Mike Warren: Well, an important distinction to make is how much communication needs to happen among the processors. So mining Bitcoin, the processor doesn't need to know about anything else going on in the world, it's completely independent. So you can start up a thousand different nodes mining Bitcoin and all of the clouds do that very well. The top 500 benchmark is based on the inversion of a very large matrix and it uses a piece of software called the LINPACK. And in the solution of that problem, all of these processors have to talk to each other and exchange data and they have to do that with very low latency. So, you know, starting up a thousand nodes and if any one of those fails in terms of computation or network communication during that process, the whole thing falls over. So these tightly coupled types of HPC applications that are typically written in something called MPI, which is the message passing interface, are a lot more challenging to do in the cloud than the task parallel sorts of applications like a typical web server.

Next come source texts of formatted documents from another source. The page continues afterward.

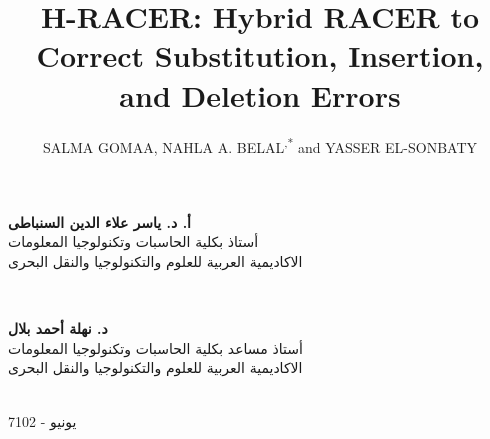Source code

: \documentclass{llncs}
\begin{document}
\begin{titlepage}
\begin{minipage}{0.45\textwidth}
\begin{flushleft}
{\large \bfseries 
أ. د. ياسر علاء الدين السنباطى
}\\
{
أستاذ بكلية الحاسبات وتكنولوجيا المعلومات
}\\
{
الاكاديمية العربية للعلوم والتكنولوجيا والنقل البحرى
}
\end{flushleft}
\end{minipage}
~
\begin{minipage}{0.47\textwidth}
\begin{flushright}
\center
{\large \bfseries 
د. نهلة أحمد بلال
}\\
{
أستاذ مساعد بكلية الحاسبات وتكنولوجيا المعلومات
}\\
{
الاكاديمية العربية للعلوم والتكنولوجيا والنقل البحرى
}
\end{flushright}
\end{minipage}\\[1cm]
{
يونيو - 7102
}\\[0.2cm] 
\vfill %
\end{titlepage}



\title{H-RACER: Hybrid RACER to Correct Substitution, Insertion, and Deletion Errors}

\author{SALMA GOMAA\fnmsep{}, NAHLA A. BELAL\fnmsep{}\textsuperscript{,*} and YASSER EL-SONBATY\fnmsep{}}

\end{document}
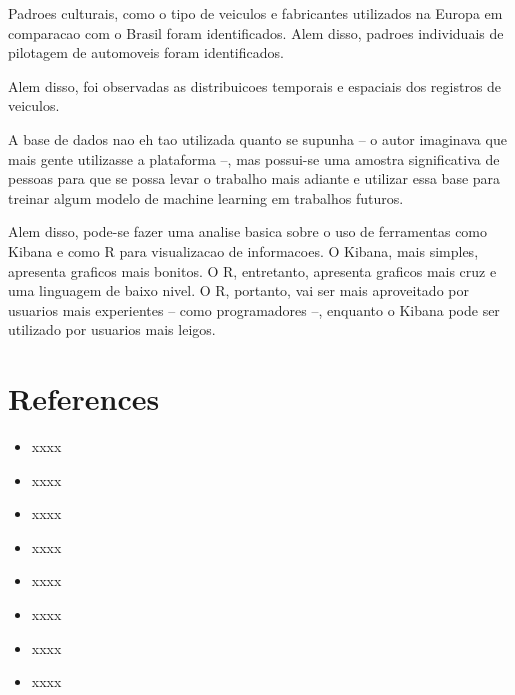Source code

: \documentclass[10pt, conference]{IEEEtran}
\begin{document}
Padroes culturais,
como o tipo de veiculos e fabricantes utilizados na Europa em comparacao com o Brasil foram identificados. 
Alem disso, padroes individuais de pilotagem de automoveis foram identificados. 

Alem disso, foi observadas as distribuicoes temporais e espaciais dos registros de veiculos.

A base de dados nao eh tao utilizada quanto se supunha -- o autor imaginava que mais gente utilizasse a
plataforma --, mas possui-se uma amostra significativa de pessoas para que se possa levar o trabalho
mais adiante e utilizar essa base para treinar algum modelo de machine learning em trabalhos futuros.

Alem disso, pode-se fazer uma analise basica sobre o uso de ferramentas como Kibana e como R para
visualizacao de informacoes. O Kibana, mais simples, apresenta graficos mais bonitos. O R, entretanto,
apresenta graficos mais cruz e uma linguagem de baixo nivel. O R, portanto, vai ser mais aproveitado
por usuarios mais experientes -- como programadores --, enquanto o Kibana pode ser utilizado por usuarios
mais leigos.



\iffinal
\section*{References}
%

\begin{itemize}
  \item xxxx
  \item xxxx
  \item xxxx
  \item xxxx
  \item xxxx
  \item xxxx
  \item xxxx
  \item xxxx
\end{itemize}

\fi







\end{document}
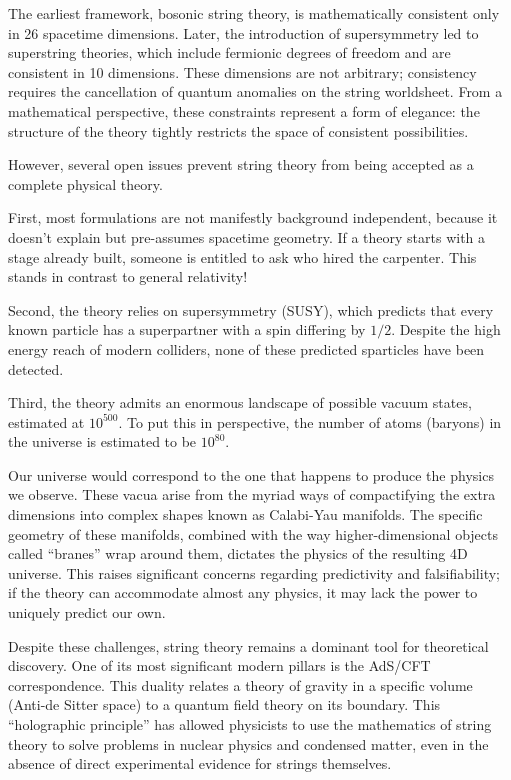 The earliest framework, bosonic string theory, is mathematically consistent only in 26 spacetime dimensions.
Later, the introduction of supersymmetry led to superstring theories, which include fermionic degrees of freedom and are consistent in 10 dimensions.
These dimensions are not arbitrary; consistency requires the cancellation of quantum anomalies on the string worldsheet.
From a mathematical perspective, these constraints represent a form of elegance: the structure of the theory tightly restricts the space of consistent possibilities.

However, several open issues prevent string theory from being accepted as a complete physical theory.

First, most formulations are not manifestly background independent, because it doesn't explain but pre-assumes spacetime geometry.
If a theory starts with a stage already built, someone is entitled to ask who hired the carpenter.
This stands in contrast to general relativity!

Second, the theory relies on supersymmetry (SUSY), which predicts that every known particle has a superpartner with a spin differing by $1/2$.
Despite the high energy reach of modern colliders, none of these predicted sparticles have been detected.

Third, the theory admits an enormous landscape of possible vacuum states, estimated at $10^{500}$. To put this in perspective, the number of atoms (baryons) in the universe
is estimated to be $10^{80}$.

Our universe would correspond to the one that happens to produce the physics we observe.
These vacua arise from the myriad ways of compactifying the extra dimensions into complex shapes known as Calabi-Yau manifolds.
The specific geometry of these manifolds, combined with the way higher-dimensional objects called ``branes'' wrap around them, dictates the physics of the resulting 4D universe.
This raises significant concerns regarding predictivity and falsifiability; if the theory can accommodate almost any physics, it may lack the power to uniquely predict our own.

Despite these challenges, string theory remains a dominant tool for theoretical discovery.
One of its most significant modern pillars is the AdS/CFT correspondence.
This duality relates a theory of gravity in a specific volume (Anti-de Sitter space) to a quantum field theory on its boundary.
This ``holographic principle'' has allowed physicists to use the mathematics of string theory to solve problems in nuclear physics and condensed matter,
even in the absence of direct experimental evidence for strings themselves.

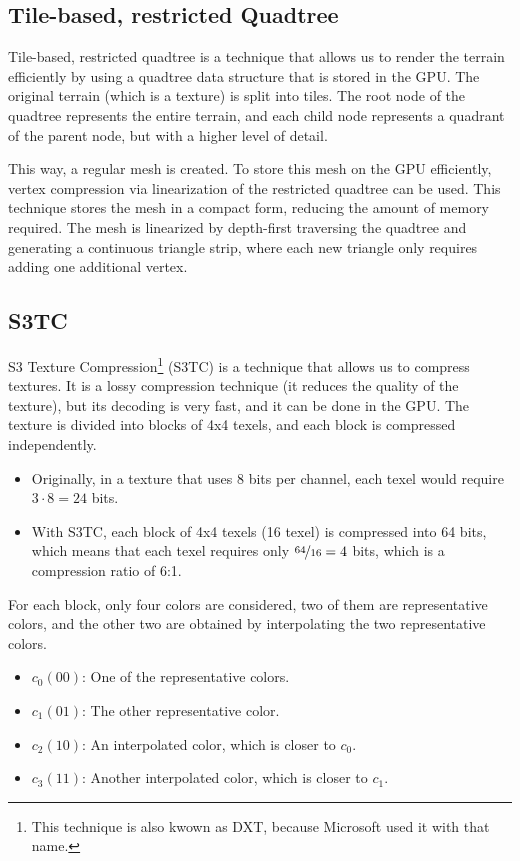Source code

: \subsection{Tile-based, restricted Quadtree}

Tile-based, restricted quadtree is a technique that allows us to render the terrain efficiently by using a quadtree data structure that is stored in the GPU. The original terrain (which is a texture) is split into tiles. The root node of the quadtree represents the entire terrain, and each child node represents a quadrant of the parent node, but with a higher level of detail.

This way, a regular mesh is created. To store this mesh on the GPU efficiently, vertex compression via linearization of the restricted quadtree can be used. This technique stores the mesh in a compact form, reducing the amount of memory required. The mesh is linearized by depth-first traversing the quadtree and generating a continuous triangle strip, where each new triangle only requires adding one additional vertex.

\subsection{S3TC}

S3 Texture Compression\footnote{This technique is also kwown as DXT, because Microsoft used it with that name.} (S3TC) is a technique that allows us to compress textures. It is a lossy compression technique (it reduces the quality of the texture), but its decoding is very fast, and it can be done in the GPU. The texture is divided into blocks of 4x4 texels, and each block is compressed independently.
\begin{itemize}
    \item Originally, in a texture that uses $8$ bits per channel, each texel would require $3\cdot 8 = 24$ bits.
    \item With S3TC, each block of 4x4 texels (16 texel) is compressed into 64 bits, which means that each texel requires only $\nicefrac{64}{16} = 4$ bits, which is a compression ratio of 6:1.
\end{itemize}

For each block, only four colors are considered, two of them are representative colors, and the other two are obtained by interpolating the two representative colors.
\begin{itemize}
    \item $c_0 (00)$: One of the representative colors.
    \item $c_1 (01)$: The other representative color.
    \item $c_2 (10)$: An interpolated color, which is closer to $c_0$.
    \item $c_3 (11)$: Another interpolated color, which is closer to $c_1$.
\end{itemize}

Corey Quinn: One of the things that fascinates me is that whenever you're using any sufficiently large number of computers, some of them are intrinsically going to break, fail out of the cluster, et cetera. That's the nature of things. That sort of goes double when you're using something like on Google's pre-emptable instances or an AWS Spot Fleets where it turns out that subject to the available supply, things are generally not nearly as available as you would expect if, for example, someone else in that region decides to spin up a supercomputer to take a spot on the top 500 list. So how does each one of those things checkpoint what it's working on in some sort of central location so that it can die and be replaced by something else without losing all the work that node has done, or it doesn't it?


Mike Warren: No it can't. There's no check-pointing these sorts of problems in any easy manner. So everything's got to work perfectly for the three or six hours that this benchmark is running. So the reliability is very important. And I've heard anecdotal reports of, you know, some of these very fast top 10 supercomputers needing to try to run the benchmark several times before they can get it to run reliably.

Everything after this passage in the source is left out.